WHAT IS NEEDED:
Only those lines from the one with "Third Party Services**" through the last line of the material belong in the answer, each repeated exactly.

......

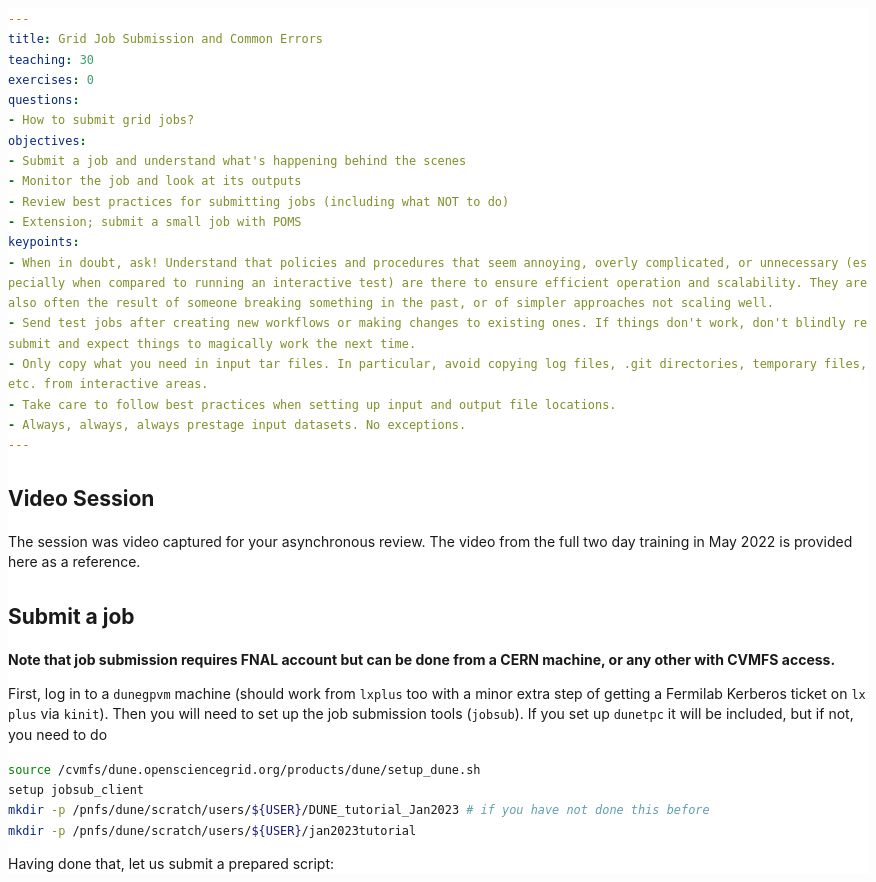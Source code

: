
 ```yaml
---
title: Grid Job Submission and Common Errors
teaching: 30
exercises: 0
questions:
- How to submit grid jobs?
objectives:
- Submit a job and understand what's happening behind the scenes
- Monitor the job and look at its outputs
- Review best practices for submitting jobs (including what NOT to do)
- Extension; submit a small job with POMS
keypoints:
- When in doubt, ask! Understand that policies and procedures that seem annoying, overly complicated, or unnecessary (especially when compared to running an interactive test) are there to ensure efficient operation and scalability. They are also often the result of someone breaking something in the past, or of simpler approaches not scaling well.
- Send test jobs after creating new workflows or making changes to existing ones. If things don't work, don't blindly resubmit and expect things to magically work the next time.
- Only copy what you need in input tar files. In particular, avoid copying log files, .git directories, temporary files, etc. from interactive areas.
- Take care to follow best practices when setting up input and output file locations.
- Always, always, always prestage input datasets. No exceptions.
---
```


## Video Session 


The session was video captured for your asynchronous review. The video from the full two day training in May 2022 is provided here as a reference.

<center>
<iframe width="560" height="315" src="https://www.youtube.com/embed/QuDxkhq64Og" title="DUNE Computing Tutorial May 2022 Grid Job Submission and Common Errors" frameborder="0" allow="accelerometer; autoplay; clipboard-write; encrypted-media; gyroscope; picture-in-picture" allowfullscreen></iframe>
</center>

## Submit a job

**Note that job submission requires FNAL account but can be done from a CERN machine, or any other with CVMFS access.**

First, log in to a `dunegpvm` machine (should work from `lxplus` too with a minor extra step of getting a Fermilab Kerberos ticket on `lxplus` via `kinit`). Then you will need to set up the job submission tools (`jobsub`). If you set up `dunetpc` it will be included, but if not, you need to do

```bash
source /cvmfs/dune.opensciencegrid.org/products/dune/setup_dune.sh
setup jobsub_client
mkdir -p /pnfs/dune/scratch/users/${USER}/DUNE_tutorial_Jan2023 # if you have not done this before
mkdir -p /pnfs/dune/scratch/users/${USER}/jan2023tutorial
```
Having done that, let us submit a prepared script:

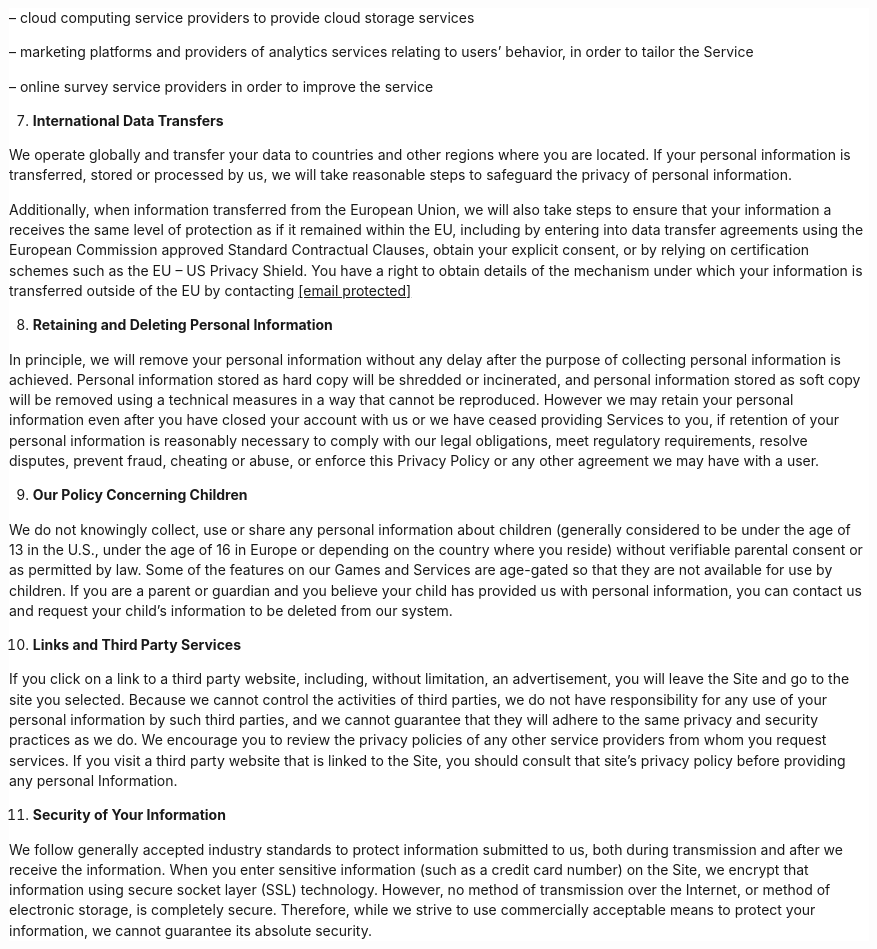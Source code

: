 – cloud computing service providers to provide cloud storage services

– marketing platforms and providers of analytics services relating to users’ behavior, in order to tailor the Service

– online survey service providers in order to improve the service

7.  **International Data Transfers**

We operate globally and transfer your data to countries and other regions where you are located. If your personal information is transferred, stored or processed by us, we will take reasonable steps to safeguard the privacy of personal information.

Additionally, when information transferred from the European Union, we will also take steps to ensure that your information a receives the same level of protection as if it remained within the EU, including by entering into data transfer agreements using the European Commission approved Standard Contractual Clauses, obtain your explicit consent, or by relying on certification schemes such as the EU – US Privacy Shield. You have a right to obtain details of the mechanism under which your information is transferred outside of the EU by contacting [\[email protected\]](/cdn-cgi/l/email-protection)

8.  **Retaining and Deleting Personal Information**

In principle, we will remove your personal information without any delay after the purpose of collecting personal information is achieved. Personal information stored as hard copy will be shredded or incinerated, and personal information stored as soft copy will be removed using a technical measures in a way that cannot be reproduced. However we may retain your personal information even after you have closed your account with us or we have ceased providing Services to you, if retention of your personal information is reasonably necessary to comply with our legal obligations, meet regulatory requirements, resolve disputes, prevent fraud, cheating or abuse, or enforce this Privacy Policy or any other agreement we may have with a user.

9.  **Our Policy Concerning Children**

We do not knowingly collect, use or share any personal information about children (generally considered to be under the age of 13 in the U.S., under the age of 16 in Europe or depending on the country where you reside) without verifiable parental consent or as permitted by law. Some of the features on our Games and Services are age-gated so that they are not available for use by children. If you are a parent or guardian and you believe your child has provided us with personal information, you can contact us and request your child’s information to be deleted from our system.

10.  **Links and Third Party Services**

If you click on a link to a third party website, including, without limitation, an advertisement, you will leave the Site and go to the site you selected. Because we cannot control the activities of third parties, we do not have responsibility for any use of your personal information by such third parties, and we cannot guarantee that they will adhere to the same privacy and security practices as we do. We encourage you to review the privacy policies of any other service providers from whom you request services. If you visit a third party website that is linked to the Site, you should consult that site’s privacy policy before providing any personal Information.

11.  **Security of Your Information**

We follow generally accepted industry standards to protect information submitted to us, both during transmission and after we receive the information. When you enter sensitive information (such as a credit card number) on the Site, we encrypt that information using secure socket layer (SSL) technology. However, no method of transmission over the Internet, or method of electronic storage, is completely secure. Therefore, while we strive to use commercially acceptable means to protect your information, we cannot guarantee its absolute security.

......

EXERCISE RESPONSE:
10.  **Links and Third Party Services**

If you click on a link to a third party website, including, without limitation, an advertisement, you will leave the Site and go to the site you selected. Because we cannot control the activities of third parties, we do not have responsibility for any use of your personal information by such third parties, and we cannot guarantee that they will adhere to the same privacy and security practices as we do. We encourage you to review the privacy policies of any other service providers from whom you request services. If you visit a third party website that is linked to the Site, you should consult that site’s privacy policy before providing any personal Information.

11.  **Security of Your Information**

We follow generally accepted industry standards to protect information submitted to us, both during transmission and after we receive the information. When you enter sensitive information (such as a credit card number) on the Site, we encrypt that information using secure socket layer (SSL) technology. However, no method of transmission over the Internet, or method of electronic storage, is completely secure. Therefore, while we strive to use commercially acceptable means to protect your information, we cannot guarantee its absolute security.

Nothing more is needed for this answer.